*EXERCISE INPUT*.
►
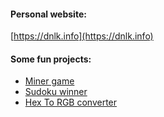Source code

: #### Personal website:
[https://dnlk.info](https://dnlk.info)


#### Some fun projects:
 - [Miner game](https://miner.dnlk.info)
 - [Sudoku winner](https://sudoku-winner.dnlk-info)
 - [Hex To RGB converter](https://taras-danyliuk.github.io/hex-to-rgb/)
 
<!--
**taras-danyliuk/taras-danyliuk** is a ✨ _special_ ✨ repository because its `README.md` (this file) appears on your GitHub profile.

Here are some ideas to get you started:

- 🔭 I’m currently working on ...
- 🌱 I’m currently learning ...
- 👯 I’m looking to collaborate on ...
- 🤔 I’m looking for help with ...
- 💬 Ask me about ...
- 📫 How to reach me: ...
- 😄 Pronouns: ...
- ⚡ Fun fact: ...
-->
◄
*TASK BRIEF*. Where the listing above reaches the line that contains "- [Sudoku winner](https://sudoku-winner.dnlk-info)", start retyping, and finish with the line that contains "- 👯 I’m looking to collaborate on ..."; reproduce those lines exactly and no others.

*RESULT FOR THIS EXERCISE*.
 - [Sudoku winner](https://sudoku-winner.dnlk-info)
 - [Hex To RGB converter](https://taras-danyliuk.github.io/hex-to-rgb/)
 
<!--
**taras-danyliuk/taras-danyliuk** is a ✨ _special_ ✨ repository because its `README.md` (this file) appears on your GitHub profile.

Here are some ideas to get you started:

- 🔭 I’m currently working on ...
- 🌱 I’m currently learning ...
- 👯 I’m looking to collaborate on ...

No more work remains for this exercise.